From these events, a tangle of claims emerged, sprawling across two (eventually consolidated) lawsuits. For the purposes of this appeal, only the following need be mentioned:

(1) Trainor sued Biopure for breach of the Biopure contract.
(2) Fisher sued Trainor under various theories for defrauding him of his share of the Biopure contract rights. Among other forms of relief, Fisher sought a constructive trust over the rights. Fisher also sued Biopure for breach of contract and related counts.
(3) Biopure sued both Trainor and Fisher for fraud, racketeering, and related counts; among other forms of relief, it sought a declaration that the Bio-pure contract was void for fraud and that its recission was effective.
(4) CFI brought claims against Trai-nor, Fisher, and Biopure for a constructive trust over the Biopure contract rights, on the ground that those rights had been acquired using funds fraudulently obtained from CFI.

Much of the early proceedings in the case concerned Fisher’s claim that Trainor had violated their oral joint venture agreement by substituting Bio-Vita as the named party to the Biopure contract. That claim was tried before a jury in 1992. The jury issued a special verdict, but Trai-nor and Fisher were unable to agree on its meaning, and a mistrial was declared.

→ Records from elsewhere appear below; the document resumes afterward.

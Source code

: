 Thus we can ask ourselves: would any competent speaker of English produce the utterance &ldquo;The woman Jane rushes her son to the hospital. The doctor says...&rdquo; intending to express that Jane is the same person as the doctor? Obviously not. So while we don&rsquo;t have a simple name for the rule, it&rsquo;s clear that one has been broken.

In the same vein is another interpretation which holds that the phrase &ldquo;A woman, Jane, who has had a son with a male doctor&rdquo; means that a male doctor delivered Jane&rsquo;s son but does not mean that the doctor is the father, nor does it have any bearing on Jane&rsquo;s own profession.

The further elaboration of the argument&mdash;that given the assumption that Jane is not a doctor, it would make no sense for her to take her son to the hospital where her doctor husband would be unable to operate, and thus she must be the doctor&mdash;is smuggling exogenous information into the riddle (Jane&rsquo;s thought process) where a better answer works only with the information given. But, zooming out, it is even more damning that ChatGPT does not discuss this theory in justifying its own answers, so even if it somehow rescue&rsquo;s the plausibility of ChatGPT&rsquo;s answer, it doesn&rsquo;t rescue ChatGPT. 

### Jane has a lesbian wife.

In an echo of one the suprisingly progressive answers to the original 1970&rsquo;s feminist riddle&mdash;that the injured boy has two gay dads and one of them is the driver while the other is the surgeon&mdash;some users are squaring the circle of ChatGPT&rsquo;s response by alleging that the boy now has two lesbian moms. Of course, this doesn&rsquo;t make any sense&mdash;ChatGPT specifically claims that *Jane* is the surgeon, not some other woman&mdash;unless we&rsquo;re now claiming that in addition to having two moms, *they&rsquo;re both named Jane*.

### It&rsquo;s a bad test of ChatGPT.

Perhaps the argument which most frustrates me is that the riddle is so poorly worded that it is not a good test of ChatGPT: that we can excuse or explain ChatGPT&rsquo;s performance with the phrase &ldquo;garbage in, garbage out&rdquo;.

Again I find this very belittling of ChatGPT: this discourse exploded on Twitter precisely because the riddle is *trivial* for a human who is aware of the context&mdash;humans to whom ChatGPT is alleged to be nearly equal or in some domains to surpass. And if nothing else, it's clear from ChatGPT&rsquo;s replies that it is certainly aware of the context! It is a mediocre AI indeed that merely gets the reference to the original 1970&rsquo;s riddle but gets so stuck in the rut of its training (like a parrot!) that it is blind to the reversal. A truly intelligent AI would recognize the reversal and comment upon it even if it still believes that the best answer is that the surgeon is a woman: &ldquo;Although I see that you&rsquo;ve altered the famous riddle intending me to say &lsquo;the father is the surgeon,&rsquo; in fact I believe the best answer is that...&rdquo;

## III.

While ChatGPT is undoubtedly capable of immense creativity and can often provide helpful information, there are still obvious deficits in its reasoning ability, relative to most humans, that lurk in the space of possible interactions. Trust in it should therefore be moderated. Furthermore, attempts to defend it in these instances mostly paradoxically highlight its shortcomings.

The later proceedings in the case give rise to the current appeal. In July 1994, the district court granted summary judgment to CFI against Trainor, awarding CFI a constructive trust over the Biopure contract rights (the choses in action in Trainor’s suit against Biopure) and allowing CFI to step into Trainor’s shoes to litigate those rights. The court noted that its decision did not address Fisher’s claims and their possible effect on CFI’s constructive trust.

In December 1994, the district court granted summary judgment to both Bio-pure and CFI against Fisher. As to Bio-pure’s motion for summary judgment, the court found that Fisher could only assert claims against Biopure in his capacity as a partner to the joint venture. But because any rights that the joint venture might have had against Biopure were transferred to CFI by way of the July judgment, Fisher was now precluded from suing on these rights directly. As to CFI’s motion for summary judgment, the court held that any claim Fisher had to a constructive trust over the Biopure contract rights was trumped by CFI’s claim to such trust. The court reasoned that “[a]s between victims of a fraud who are unrelated to the person responsible for the fraud and a partner of the defrauder, even one who may have himself been victimized, it is clearly fair to impute the fraud to the latter.”

In CFI v. Bio-Vita, we heard appeals from the July and December summary judgment orders. Trainor originally appealed the July judgment, but voluntarily dismissed his appeal early in the appellate process. Fisher also appealed the July judgment, but belatedly and in a manner that prevented proper briefing.